Lily, who lived on Rayners Lane in the London suburb of Harrow, enlisted to become one of them.
“At 17, the war was not going well overseas and at home. London was devastated. Our street was bombed and people were sleeping down in the tube train stations. At this point, I told my parents that I wanted to join the forces. Of course, they were not enthused as my brother was already serving. I argued that if it was good enough for the royals, it was good enough for me.”
She was under-aged, shy and unassuming when she joined the army but it was something that she truly wanted to do at that time.
The Ack Ack girls
Soon, as Gunner Lily Wallace, she was sent for basic training for the ATS as a gun layer, which was, in fact, “radar” in its infancy. She was part of the mixed men and women heavy anti-aircraft battery attached to the Royal Artillery (RA).

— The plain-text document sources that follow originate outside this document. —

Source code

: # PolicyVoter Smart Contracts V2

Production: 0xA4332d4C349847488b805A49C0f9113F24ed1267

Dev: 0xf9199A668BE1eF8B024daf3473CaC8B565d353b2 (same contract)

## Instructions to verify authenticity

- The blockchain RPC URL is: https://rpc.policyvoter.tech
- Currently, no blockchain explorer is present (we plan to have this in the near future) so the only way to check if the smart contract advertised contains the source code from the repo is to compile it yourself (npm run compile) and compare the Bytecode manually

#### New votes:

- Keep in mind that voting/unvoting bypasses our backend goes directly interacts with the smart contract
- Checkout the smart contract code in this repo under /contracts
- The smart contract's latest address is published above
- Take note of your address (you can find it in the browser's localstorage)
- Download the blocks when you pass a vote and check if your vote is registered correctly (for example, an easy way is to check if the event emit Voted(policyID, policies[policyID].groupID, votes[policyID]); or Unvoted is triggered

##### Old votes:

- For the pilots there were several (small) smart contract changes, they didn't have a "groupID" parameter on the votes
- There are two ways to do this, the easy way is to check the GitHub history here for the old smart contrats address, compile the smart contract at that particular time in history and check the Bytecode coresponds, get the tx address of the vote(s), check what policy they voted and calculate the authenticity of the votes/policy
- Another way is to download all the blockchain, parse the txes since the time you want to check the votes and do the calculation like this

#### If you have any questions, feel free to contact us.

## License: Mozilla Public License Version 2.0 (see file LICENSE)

“I knew Robert Alexander Watson-Watt (inventor of radar) was up there somewhere because we often heard his name mentioned.”
The “Ack Ack” unit was manned by a “spotter” who would use binoculars to find enemy planes and two “height-and-range finders” who used a large piece of equipment to calculate the distance a shell would have to travel to hit the target. A “predictor” worked out where the plane would be and the time it would take a shell to reach it to shoot down the plane, all in a matter of seconds.
Lily was a spotter working in shifts of six hours a day, in a set that had a diesel generator for power, a transmitter to send out radio waves and a receiver.
To get the duty team into action, two girls ran down to the generator to crank the big handle, rotating it several times until enough momentum was reached to bang down the governor-locking bar.
“Sometimes, if one was not careful, it was possible to catch your hand on the metal clip, a painful experience.”
Once locked in, the transmitter is activated. The receiver, positioned in a field far away, consisted of a box made of fibreboard, about 10’ x 12’ x 7’ high and moved 360 degrees when manned.
The terrifying dash
Lily recalls the receiver was elevated on top of a mat of chicken wire much larger than a football field to receive the signal of approaching aircraft.
Four women were required to man it in action but to access it, a skinny gangplank was built over the netting, sometimes several feet from the ground.
“We were alone out there with no other protection than our steel helmets. I must convey how terrifying this “dash” was on a moonless night when one’s legs have turned to jelly, and the boom of distant guns signals approaching aircraft.”
Together with her unit, they kept their equipment in perfect condition, performing daily, weekly and monthly tests and adjustments, including cleaning the antennae of the transmitter which were metal poles placed at right angles across a perpendicular ladder.
“They were 10 inches higher than the roof and the rungs were 18 inches apart making it hard to climb. One had to stretch out as far as possible to clean the poles. It was a scary job and I never volunteered unless ordered.”
Life was noisy and difficult at their gun site because of the heavy 4.5-inch ammunition that was used. After heavy rains, the muddy ground made it difficult for them to reach their equipment, so they had to make paths by loading barrows of rubble from bombed buildings.
“It was bullish hard work, and the men recognized us for our efforts."
The life of a gun layer was anything but predictable. While the duties remained the same, their sleeping quarters did not.
“One time when the Luftwaffe was flying over Britain, we were rushed to the south coast in the middle of the night to a farmer’s field with fresh cut stubble about six inches high. We were given small tents to pitch and a huge tent was erected for meals."
"The first few days on the field, water was sparse until it arrived by truck," Lily remembers vividly. “Nowhere to wash our delightful khaki bloomers, but some of the girls found a stream close by and excitedly rushed to do their washing only to find it was covered in scum."
Amid the frenzy of war, Lily calls her time with the girls the best part of being an Ack Ack girl.
Maybe, second best.
During her time at the battery, she met her husband, Melvin Bales, who was with the Canadian Air Force stationed in the U.K. doing maintenance work on the Wellington Bombers. At 20, Lily and Melvin got married and moved to Canada after the war.
Remembering the friendship she formed with the Ack Ack Girls at 17 has profoundly changed her. At 100 years old, she proudly wears her medals to honour all the girls she worked alongside and those who contributed to the war effort in their own way.